Nothing to do with VEXcode, this is all handled by vexos.
and, as of vexos 1.1.2, it’s all still the same. It will be changing slightly in vexos 1.1.3, I’ll summarize below.
yea, it’s a little odd. for C++
motor1.setMaxTorque( 2, amp );
so for High School, this is all irrelevant (except see last paragraph) For VexU, yes you could.
Max output power is 11W, that’s angular velocity * torque.
Input power can be volts * current. However, inside the motor it will not be 12V when limited to 2.5A as the way current is limited is to drop voltage.
So there will be an update that impacts high school in vexos 1.1.3. The issue is 5.5W motors, currently all motors are treated the same so if you have more than 8 motors, because of the use of 5.5W motors, there is technically some limiting. vexos 1.1.3 will address that. But release timeline for vexos 1.1.3 is not locked in yet.
James got the rest of your question but this point here is something I struggled with a while back so I figured I would explain how I understood it.
This is the v5 motor torque/speed curve (among other things). What we care about is the green line, and also that throughout this whole graph, user code is commanding 12v from the motor.
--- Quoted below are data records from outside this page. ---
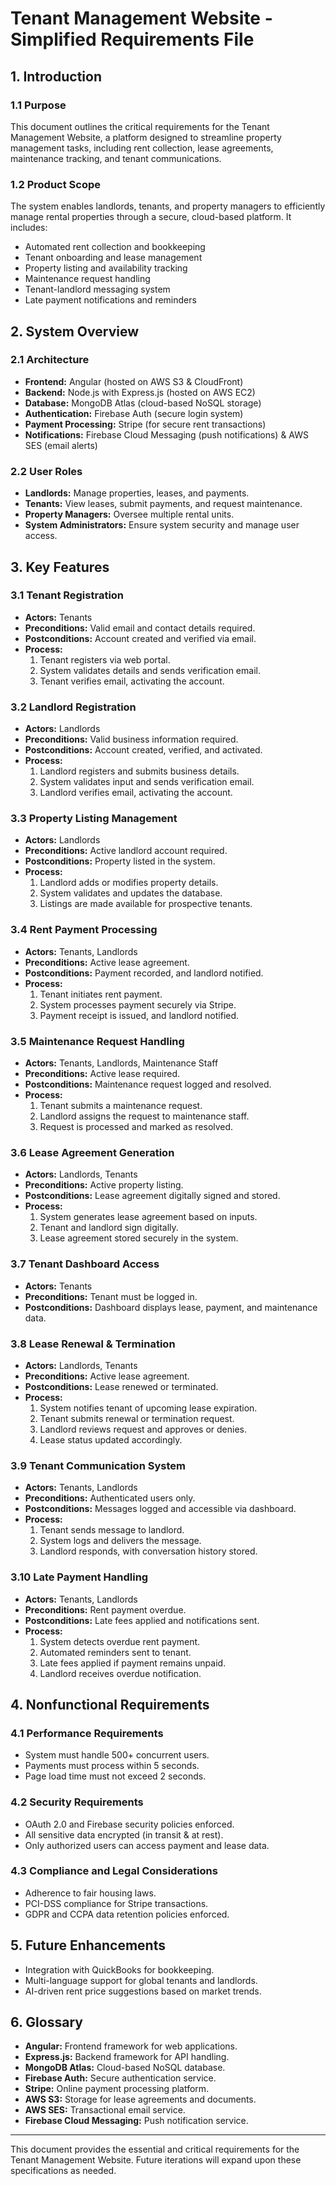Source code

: # Tenant Management Website - Simplified Requirements File

## 1. Introduction
### 1.1 Purpose
This document outlines the critical requirements for the Tenant Management Website, a platform designed to streamline property management tasks, including rent collection, lease agreements, maintenance tracking, and tenant communications.

### 1.2 Product Scope
The system enables landlords, tenants, and property managers to efficiently manage rental properties through a secure, cloud-based platform. It includes:
- Automated rent collection and bookkeeping
- Tenant onboarding and lease management
- Property listing and availability tracking
- Maintenance request handling
- Tenant-landlord messaging system
- Late payment notifications and reminders

## 2. System Overview
### 2.1 Architecture
- **Frontend:** Angular (hosted on AWS S3 & CloudFront)
- **Backend:** Node.js with Express.js (hosted on AWS EC2)
- **Database:** MongoDB Atlas (cloud-based NoSQL storage)
- **Authentication:** Firebase Auth (secure login system)
- **Payment Processing:** Stripe (for secure rent transactions)
- **Notifications:** Firebase Cloud Messaging (push notifications) & AWS SES (email alerts)

### 2.2 User Roles
- **Landlords:** Manage properties, leases, and payments.
- **Tenants:** View leases, submit payments, and request maintenance.
- **Property Managers:** Oversee multiple rental units.
- **System Administrators:** Ensure system security and manage user access.

## 3. Key Features
### 3.1 Tenant Registration
- **Actors:** Tenants
- **Preconditions:** Valid email and contact details required.
- **Postconditions:** Account created and verified via email.
- **Process:**
  1. Tenant registers via web portal.
  2. System validates details and sends verification email.
  3. Tenant verifies email, activating the account.

### 3.2 Landlord Registration
- **Actors:** Landlords
- **Preconditions:** Valid business information required.
- **Postconditions:** Account created, verified, and activated.
- **Process:**
  1. Landlord registers and submits business details.
  2. System validates input and sends verification email.
  3. Landlord verifies email, activating the account.

### 3.3 Property Listing Management
- **Actors:** Landlords
- **Preconditions:** Active landlord account required.
- **Postconditions:** Property listed in the system.
- **Process:**
  1. Landlord adds or modifies property details.
  2. System validates and updates the database.
  3. Listings are made available for prospective tenants.

### 3.4 Rent Payment Processing
- **Actors:** Tenants, Landlords
- **Preconditions:** Active lease agreement.
- **Postconditions:** Payment recorded, and landlord notified.
- **Process:**
  1. Tenant initiates rent payment.
  2. System processes payment securely via Stripe.
  3. Payment receipt is issued, and landlord notified.

### 3.5 Maintenance Request Handling
- **Actors:** Tenants, Landlords, Maintenance Staff
- **Preconditions:** Active lease required.
- **Postconditions:** Maintenance request logged and resolved.
- **Process:**
  1. Tenant submits a maintenance request.
  2. Landlord assigns the request to maintenance staff.
  3. Request is processed and marked as resolved.

### 3.6 Lease Agreement Generation
- **Actors:** Landlords, Tenants
- **Preconditions:** Active property listing.
- **Postconditions:** Lease agreement digitally signed and stored.
- **Process:**
  1. System generates lease agreement based on inputs.
  2. Tenant and landlord sign digitally.
  3. Lease agreement stored securely in the system.

### 3.7 Tenant Dashboard Access
- **Actors:** Tenants
- **Preconditions:** Tenant must be logged in.
- **Postconditions:** Dashboard displays lease, payment, and maintenance data.

### 3.8 Lease Renewal & Termination
- **Actors:** Landlords, Tenants
- **Preconditions:** Active lease agreement.
- **Postconditions:** Lease renewed or terminated.
- **Process:**
  1. System notifies tenant of upcoming lease expiration.
  2. Tenant submits renewal or termination request.
  3. Landlord reviews request and approves or denies.
  4. Lease status updated accordingly.

### 3.9 Tenant Communication System
- **Actors:** Tenants, Landlords
- **Preconditions:** Authenticated users only.
- **Postconditions:** Messages logged and accessible via dashboard.
- **Process:**
  1. Tenant sends message to landlord.
  2. System logs and delivers the message.
  3. Landlord responds, with conversation history stored.

### 3.10 Late Payment Handling
- **Actors:** Tenants, Landlords
- **Preconditions:** Rent payment overdue.
- **Postconditions:** Late fees applied and notifications sent.
- **Process:**
  1. System detects overdue rent payment.
  2. Automated reminders sent to tenant.
  3. Late fees applied if payment remains unpaid.
  4. Landlord receives overdue notification.

## 4. Nonfunctional Requirements
### 4.1 Performance Requirements
- System must handle 500+ concurrent users.
- Payments must process within 5 seconds.
- Page load time must not exceed 2 seconds.

### 4.2 Security Requirements
- OAuth 2.0 and Firebase security policies enforced.
- All sensitive data encrypted (in transit & at rest).
- Only authorized users can access payment and lease data.

### 4.3 Compliance and Legal Considerations
- Adherence to fair housing laws.
- PCI-DSS compliance for Stripe transactions.
- GDPR and CCPA data retention policies enforced.

## 5. Future Enhancements
- Integration with QuickBooks for bookkeeping.
- Multi-language support for global tenants and landlords.
- AI-driven rent price suggestions based on market trends.

## 6. Glossary
- **Angular:** Frontend framework for web applications.
- **Express.js:** Backend framework for API handling.
- **MongoDB Atlas:** Cloud-based NoSQL database.
- **Firebase Auth:** Secure authentication service.
- **Stripe:** Online payment processing platform.
- **AWS S3:** Storage for lease agreements and documents.
- **AWS SES:** Transactional email service.
- **Firebase Cloud Messaging:** Push notification service.

---

This document provides the essential and critical requirements for the Tenant Management Website. Future iterations will expand upon these specifications as needed.
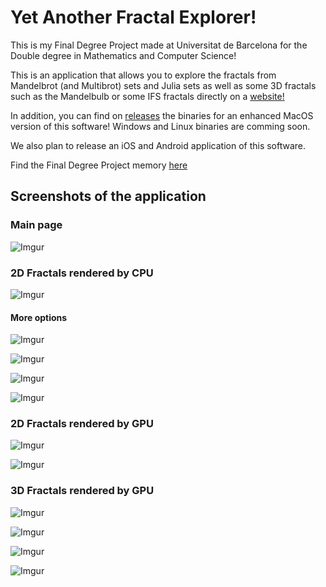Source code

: # Yet Another Fractal Explorer!

This is my Final Degree Project made at Universitat de Barcelona for the Double degree in Mathematics and Computer Science!

This is an application that allows you to explore the fractals from Mandelbrot (and Multibrot) sets and Julia sets as well as some 3D fractals such as the Mandelbulb or some IFS fractals directly on a [website!](https://adry26.github.io/YetAnotherFractalExplorer/)

In addition, you can find on [releases](https://github.com/adry26/YetAnotherFractalExplorer/releases/latest) the binaries for an enhanced MacOS version of this software! Windows and Linux binaries are comming soon.

We also plan to release an iOS and Android application of this software.

Find the Final Degree Project memory [here](https://drive.google.com/file/d/16_nap8kmNfl0DdWK29db1oSzG5NdkPio/view?usp=sharing)

## Screenshots of the application

### Main page
![Imgur](https://i.imgur.com/ijVMPEv.png "Main Page")

### 2D Fractals rendered by CPU
![Imgur](https://i.imgur.com/OW7UJKj.png "2D CPU Page")

#### More options

![Imgur](https://i.imgur.com/rsTvUpa.png "More options")

![Imgur](https://i.imgur.com/xHV539g.png "Finding periodic orbits")

![Imgur](https://i.imgur.com/jnhjqG8.png "Henrisken Algorithm")


![Imgur](https://i.imgur.com/QvQONdu.png "Different Colormaps")

### 2D Fractals rendered by GPU
![Imgur](https://i.imgur.com/OW7UJKj.png "2D GPU Scene")

![Imgur](https://i.imgur.com/66Jp1xR.png "Multibrot sets")


### 3D Fractals rendered by GPU
![Imgur](https://i.imgur.com/SF5M0uC.png "3D GPU Scene")


![Imgur](https://i.imgur.com/j77vjOF.png "Mandelbulb")



![Imgur](https://i.imgur.com/ceEp2xM.png "Sierpiński Tetrahedron")



![Imgur](https://i.imgur.com/BFbSLAR.png "Menger Sponge")
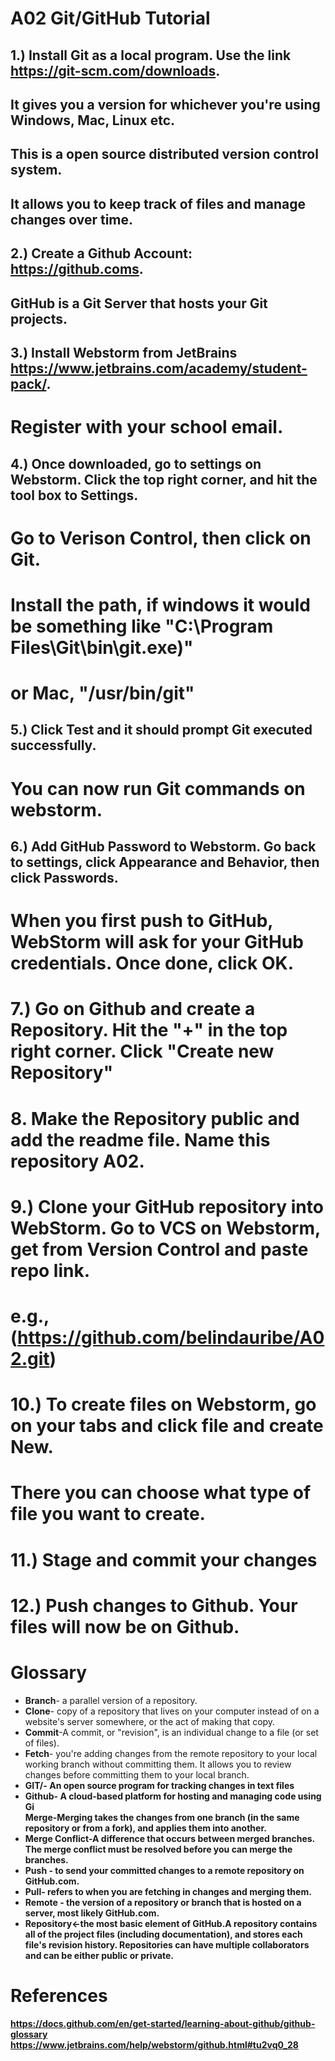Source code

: 
# A02 Git/GitHub Tutorial
## 1.) Install Git as a local program. Use the link https://git-scm.com/downloads. 
##       It gives you a version for whichever you're using Windows, Mac, Linux etc.  
##       This is a open source distributed version control system. 
##       It allows you to keep track of files and manage changes over time.

## 2.)  Create a Github Account: https://github.coms. 
##       GitHub is a Git Server that hosts your Git projects.
## 3.) Install Webstorm from JetBrains https://www.jetbrains.com/academy/student-pack/. 
#        Register with your school email.
## 4.) Once downloaded, go to settings on Webstorm. Click the top right corner, and hit the tool box to Settings.
#       Go to Verison Control, then click on Git. 
#       Install the path, if windows it would be something like "C:\Program Files\Git\bin\git.exe)" 
#       or Mac, "/usr/bin/git"
##  5.)   Click Test and it should prompt Git executed successfully. 
#       You can now run Git commands on webstorm.
##  6.) Add GitHub Password to Webstorm. Go back to settings, click Appearance and Behavior, then click Passwords.
#            When you first push to GitHub, WebStorm will ask for your GitHub credentials. Once done, click OK.
#    7.) Go on Github and create a Repository. Hit the "+" in the top right corner. Click "Create new Repository"
#    8. Make the Repository public and add the readme file. Name this repository A02.
#    9.) Clone your GitHub repository into WebStorm. Go to VCS on Webstorm, get from Version Control and paste repo link.
#       e.g., (https://github.com/belindauribe/A02.git)
#   10.) To create files on Webstorm, go on your tabs and click file and create New. 
#           There you can choose what type of file you want to create.
#    11.)  Stage and commit your changes
#     12.) Push changes to Github. Your files will now be on Github.

# Glossary
<ul>
<li> <strong>Branch</strong>- a parallel version of a repository.</li>
<li> <strong>Clone</strong>- copy of a repository that lives on your computer instead of on a website's server somewhere, or the act of making that copy.</li>
<li> <strong>Commit</strong>-A commit, or "revision", is an individual change to a file (or set of files).</li>
<li> <strong>Fetch</strong>- you're adding changes from the remote repository to your local working branch without committing them. It 
allows you to review changes before committing them to your local branch. </li>
<li> <strong>GIT/<strong>- An open source program for tracking changes in text files</li>
<li> <strong>Github</strong>- A cloud-based platform for hosting and managing code using Gi </li
<li> <strong>Merge</strong>-Merging takes the changes from one branch (in the same repository or from a fork), and applies them into another.</li>
<li> <strong>Merge Conflict</strong>-A difference that occurs between merged branches. The merge conflict must be resolved before you can merge the branches.</li>
<li> <strong>Push</strong> - to send your committed changes to a remote repository on GitHub.com.</li>
<li> <strong>Pull</strong>- refers to when you are fetching in changes and merging them.</li>
<li> <strong>Remote</strong> - the version of a repository or branch that is hosted on a server, most likely GitHub.com.</li>
<li> <strong>Repository<-the most basic element of GitHub.A repository contains all of the project files (including documentation), and stores each file's revision history.
            Repositories can have multiple collaborators and can be either public or private.</li>
</ul>


# References

https://docs.github.com/en/get-started/learning-about-github/github-glossary
https://www.jetbrains.com/help/webstorm/github.html#tu2vq0_28 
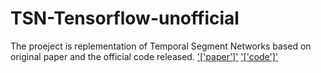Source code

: # TSN-Tensorflow-unofficial
The proeject is replementation of Temporal Segment Networks based on original paper and the official code released. 
['['paper']'](http://wanglimin.github.io/papers/WangXWQLTV_ECCV16.pdf)
['['code']'](https://github.com/yjxiong/temporal-segment-networks)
Moving from right to left, the motor is having more and more resistance applied to it, hence the current drawn by the motor is increasing. Throughout this portion of the graph, the voltage of the motor remains at 12v. This continues up until the point where the arrow is pointing, at around 55rpm or so. At this point, the motor electronics start throttling the voltage sent to the motor in order to keep the current in check as the motor’s electrical resistance continues to drop, and this continues all the way to the left edge of the graph where the motor is completely stalled, pulling 2.5A at like 4v from my experience.
The important thing here is to note that the motor did not reduce its voltage until the load caused it to slow down past ~55rpm. Therefore, at around 55rpm, the motor is being fed 12v while also consuming about 2.5A of current. This means that yes, the motor is consuming roughly 30w of power from the brain/battery at this point in the graph. Again though, this does not violate the “11w” rating of the motor, as that is output power as measured at the shaft. So where is all the extra energy going? It’s being turned into heat, in the motor and in the motor electronics (to a lesser degree). When you consider that is roughly 17w (the motor is outputting ~13w at that point on the graph) of heat being dumped into a fairly small space, it’s no surprise that the motor would overheat within a relatively short period of time.
Fun fact, this is where a rarely used portion of the v5 motor’s telemetry data becomes relevant: efficiency. In vexcode (and other programming environments of course) the v5 motor object has a function to retrieve the efficiency value of the motor:
public double vex::motor::efficiency(percentUnits units=percentUnits::pct)
This reading is basically the result of the following formula: input_power/output_power. Essentially, it is a measure of the fraction of the power going into the v5 motor that is actually making it to the output shaft. Maybe this can be used to a productive end in the competition…
As an interested party still competing in VEXU, will there be any effect on how 11w motors are treated for the purposes of the current limit, or is this simply a change to treat the 5.5w motors like smaller motors when calculating the cap?